▼

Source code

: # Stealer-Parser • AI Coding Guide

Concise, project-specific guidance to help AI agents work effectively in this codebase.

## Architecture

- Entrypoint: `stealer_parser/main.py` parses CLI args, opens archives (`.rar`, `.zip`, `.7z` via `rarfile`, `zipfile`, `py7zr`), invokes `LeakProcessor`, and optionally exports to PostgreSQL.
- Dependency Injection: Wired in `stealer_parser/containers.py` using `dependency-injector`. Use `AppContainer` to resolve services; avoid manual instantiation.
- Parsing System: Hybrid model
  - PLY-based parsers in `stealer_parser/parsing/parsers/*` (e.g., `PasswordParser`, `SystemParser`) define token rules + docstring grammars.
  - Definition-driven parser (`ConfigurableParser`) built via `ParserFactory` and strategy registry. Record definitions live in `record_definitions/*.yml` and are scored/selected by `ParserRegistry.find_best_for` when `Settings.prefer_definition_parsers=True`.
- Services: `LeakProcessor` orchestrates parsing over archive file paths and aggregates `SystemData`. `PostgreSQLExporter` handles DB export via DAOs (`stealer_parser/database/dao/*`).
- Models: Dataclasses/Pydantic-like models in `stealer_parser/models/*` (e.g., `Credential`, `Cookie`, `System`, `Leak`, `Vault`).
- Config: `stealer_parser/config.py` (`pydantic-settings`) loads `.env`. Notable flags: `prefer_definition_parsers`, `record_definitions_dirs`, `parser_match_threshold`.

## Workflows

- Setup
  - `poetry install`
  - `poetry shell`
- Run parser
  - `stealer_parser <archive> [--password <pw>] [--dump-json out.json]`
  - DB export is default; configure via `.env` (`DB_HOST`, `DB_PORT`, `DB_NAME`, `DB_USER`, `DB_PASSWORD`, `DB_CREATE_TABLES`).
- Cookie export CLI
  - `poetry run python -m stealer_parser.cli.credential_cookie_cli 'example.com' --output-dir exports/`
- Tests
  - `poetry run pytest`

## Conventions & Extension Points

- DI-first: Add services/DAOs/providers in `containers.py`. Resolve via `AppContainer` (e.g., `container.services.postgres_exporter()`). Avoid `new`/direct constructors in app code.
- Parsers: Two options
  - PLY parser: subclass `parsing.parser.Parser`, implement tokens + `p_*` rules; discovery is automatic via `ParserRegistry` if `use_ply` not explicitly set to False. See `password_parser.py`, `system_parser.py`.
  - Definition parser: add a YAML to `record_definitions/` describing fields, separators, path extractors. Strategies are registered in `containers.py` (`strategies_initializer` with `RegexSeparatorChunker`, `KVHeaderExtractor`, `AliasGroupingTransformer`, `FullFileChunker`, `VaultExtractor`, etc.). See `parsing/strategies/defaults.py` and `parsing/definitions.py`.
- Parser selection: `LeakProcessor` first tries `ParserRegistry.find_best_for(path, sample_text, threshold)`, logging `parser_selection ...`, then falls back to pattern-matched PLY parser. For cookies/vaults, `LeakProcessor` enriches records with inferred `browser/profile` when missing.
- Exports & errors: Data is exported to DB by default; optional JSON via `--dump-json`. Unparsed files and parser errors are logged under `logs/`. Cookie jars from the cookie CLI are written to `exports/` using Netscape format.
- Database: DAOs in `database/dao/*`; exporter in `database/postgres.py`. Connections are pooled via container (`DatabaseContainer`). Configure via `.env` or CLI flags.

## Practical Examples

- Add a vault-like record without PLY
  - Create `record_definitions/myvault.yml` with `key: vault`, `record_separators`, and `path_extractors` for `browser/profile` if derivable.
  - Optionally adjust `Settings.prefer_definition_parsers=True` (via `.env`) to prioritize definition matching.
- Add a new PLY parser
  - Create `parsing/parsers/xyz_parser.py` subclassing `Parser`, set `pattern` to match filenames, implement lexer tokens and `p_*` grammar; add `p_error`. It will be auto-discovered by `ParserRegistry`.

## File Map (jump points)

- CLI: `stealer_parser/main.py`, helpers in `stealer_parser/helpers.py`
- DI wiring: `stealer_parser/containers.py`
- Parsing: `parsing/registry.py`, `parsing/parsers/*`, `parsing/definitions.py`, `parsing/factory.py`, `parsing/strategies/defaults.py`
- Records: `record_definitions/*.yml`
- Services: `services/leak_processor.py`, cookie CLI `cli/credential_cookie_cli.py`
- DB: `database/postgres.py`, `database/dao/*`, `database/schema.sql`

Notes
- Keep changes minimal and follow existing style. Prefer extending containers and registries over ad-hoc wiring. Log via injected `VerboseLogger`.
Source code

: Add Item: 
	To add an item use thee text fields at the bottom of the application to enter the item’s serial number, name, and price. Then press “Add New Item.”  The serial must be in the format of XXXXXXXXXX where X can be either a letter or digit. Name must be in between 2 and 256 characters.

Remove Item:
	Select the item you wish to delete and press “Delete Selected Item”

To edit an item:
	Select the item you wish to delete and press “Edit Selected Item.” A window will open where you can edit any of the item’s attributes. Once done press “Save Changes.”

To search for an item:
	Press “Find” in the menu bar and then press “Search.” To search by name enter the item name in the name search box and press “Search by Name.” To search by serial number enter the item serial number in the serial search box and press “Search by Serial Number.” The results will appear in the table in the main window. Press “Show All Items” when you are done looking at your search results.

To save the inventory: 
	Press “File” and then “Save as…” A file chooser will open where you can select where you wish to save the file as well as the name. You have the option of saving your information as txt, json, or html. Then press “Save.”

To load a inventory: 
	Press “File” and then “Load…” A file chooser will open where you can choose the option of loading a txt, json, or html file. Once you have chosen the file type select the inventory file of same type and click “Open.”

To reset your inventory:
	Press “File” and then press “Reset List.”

▲

WHAT NEEDS TO BE DONE:
Could you repeat the listing above, exactly as it is shown?

ANSWER BELOW:
Source code

: # Stealer-Parser • AI Coding Guide

Concise, project-specific guidance to help AI agents work effectively in this codebase.

## Architecture

- Entrypoint: `stealer_parser/main.py` parses CLI args, opens archives (`.rar`, `.zip`, `.7z` via `rarfile`, `zipfile`, `py7zr`), invokes `LeakProcessor`, and optionally exports to PostgreSQL.
- Dependency Injection: Wired in `stealer_parser/containers.py` using `dependency-injector`. Use `AppContainer` to resolve services; avoid manual instantiation.
- Parsing System: Hybrid model
  - PLY-based parsers in `stealer_parser/parsing/parsers/*` (e.g., `PasswordParser`, `SystemParser`) define token rules + docstring grammars.
  - Definition-driven parser (`ConfigurableParser`) built via `ParserFactory` and strategy registry. Record definitions live in `record_definitions/*.yml` and are scored/selected by `ParserRegistry.find_best_for` when `Settings.prefer_definition_parsers=True`.
- Services: `LeakProcessor` orchestrates parsing over archive file paths and aggregates `SystemData`. `PostgreSQLExporter` handles DB export via DAOs (`stealer_parser/database/dao/*`).
- Models: Dataclasses/Pydantic-like models in `stealer_parser/models/*` (e.g., `Credential`, `Cookie`, `System`, `Leak`, `Vault`).
- Config: `stealer_parser/config.py` (`pydantic-settings`) loads `.env`. Notable flags: `prefer_definition_parsers`, `record_definitions_dirs`, `parser_match_threshold`.

## Workflows

- Setup
  - `poetry install`
  - `poetry shell`
- Run parser
  - `stealer_parser <archive> [--password <pw>] [--dump-json out.json]`
  - DB export is default; configure via `.env` (`DB_HOST`, `DB_PORT`, `DB_NAME`, `DB_USER`, `DB_PASSWORD`, `DB_CREATE_TABLES`).
- Cookie export CLI
  - `poetry run python -m stealer_parser.cli.credential_cookie_cli 'example.com' --output-dir exports/`
- Tests
  - `poetry run pytest`

## Conventions & Extension Points

- DI-first: Add services/DAOs/providers in `containers.py`. Resolve via `AppContainer` (e.g., `container.services.postgres_exporter()`). Avoid `new`/direct constructors in app code.
- Parsers: Two options
  - PLY parser: subclass `parsing.parser.Parser`, implement tokens + `p_*` rules; discovery is automatic via `ParserRegistry` if `use_ply` not explicitly set to False. See `password_parser.py`, `system_parser.py`.
  - Definition parser: add a YAML to `record_definitions/` describing fields, separators, path extractors. Strategies are registered in `containers.py` (`strategies_initializer` with `RegexSeparatorChunker`, `KVHeaderExtractor`, `AliasGroupingTransformer`, `FullFileChunker`, `VaultExtractor`, etc.). See `parsing/strategies/defaults.py` and `parsing/definitions.py`.
- Parser selection: `LeakProcessor` first tries `ParserRegistry.find_best_for(path, sample_text, threshold)`, logging `parser_selection ...`, then falls back to pattern-matched PLY parser. For cookies/vaults, `LeakProcessor` enriches records with inferred `browser/profile` when missing.
- Exports & errors: Data is exported to DB by default; optional JSON via `--dump-json`. Unparsed files and parser errors are logged under `logs/`. Cookie jars from the cookie CLI are written to `exports/` using Netscape format.
- Database: DAOs in `database/dao/*`; exporter in `database/postgres.py`. Connections are pooled via container (`DatabaseContainer`). Configure via `.env` or CLI flags.

## Practical Examples

- Add a vault-like record without PLY
  - Create `record_definitions/myvault.yml` with `key: vault`, `record_separators`, and `path_extractors` for `browser/profile` if derivable.
  - Optionally adjust `Settings.prefer_definition_parsers=True` (via `.env`) to prioritize definition matching.
- Add a new PLY parser
  - Create `parsing/parsers/xyz_parser.py` subclassing `Parser`, set `pattern` to match filenames, implement lexer tokens and `p_*` grammar; add `p_error`. It will be auto-discovered by `ParserRegistry`.

## File Map (jump points)

- CLI: `stealer_parser/main.py`, helpers in `stealer_parser/helpers.py`
- DI wiring: `stealer_parser/containers.py`
- Parsing: `parsing/registry.py`, `parsing/parsers/*`, `parsing/definitions.py`, `parsing/factory.py`, `parsing/strategies/defaults.py`
- Records: `record_definitions/*.yml`
- Services: `services/leak_processor.py`, cookie CLI `cli/credential_cookie_cli.py`
- DB: `database/postgres.py`, `database/dao/*`, `database/schema.sql`

Notes
- Keep changes minimal and follow existing style. Prefer extending containers and registries over ad-hoc wiring. Log via injected `VerboseLogger`.
Source code

: Add Item: 
	To add an item use thee text fields at the bottom of the application to enter the item’s serial number, name, and price. Then press “Add New Item.”  The serial must be in the format of XXXXXXXXXX where X can be either a letter or digit. Name must be in between 2 and 256 characters.

Remove Item:
	Select the item you wish to delete and press “Delete Selected Item”

To edit an item:
	Select the item you wish to delete and press “Edit Selected Item.” A window will open where you can edit any of the item’s attributes. Once done press “Save Changes.”

To search for an item:
	Press “Find” in the menu bar and then press “Search.” To search by name enter the item name in the name search box and press “Search by Name.” To search by serial number enter the item serial number in the serial search box and press “Search by Serial Number.” The results will appear in the table in the main window. Press “Show All Items” when you are done looking at your search results.

To save the inventory: 
	Press “File” and then “Save as…” A file chooser will open where you can select where you wish to save the file as well as the name. You have the option of saving your information as txt, json, or html. Then press “Save.”

To load a inventory: 
	Press “File” and then “Load…” A file chooser will open where you can choose the option of loading a txt, json, or html file. Once you have chosen the file type select the inventory file of same type and click “Open.”

To reset your inventory:
	Press “File” and then press “Reset List.”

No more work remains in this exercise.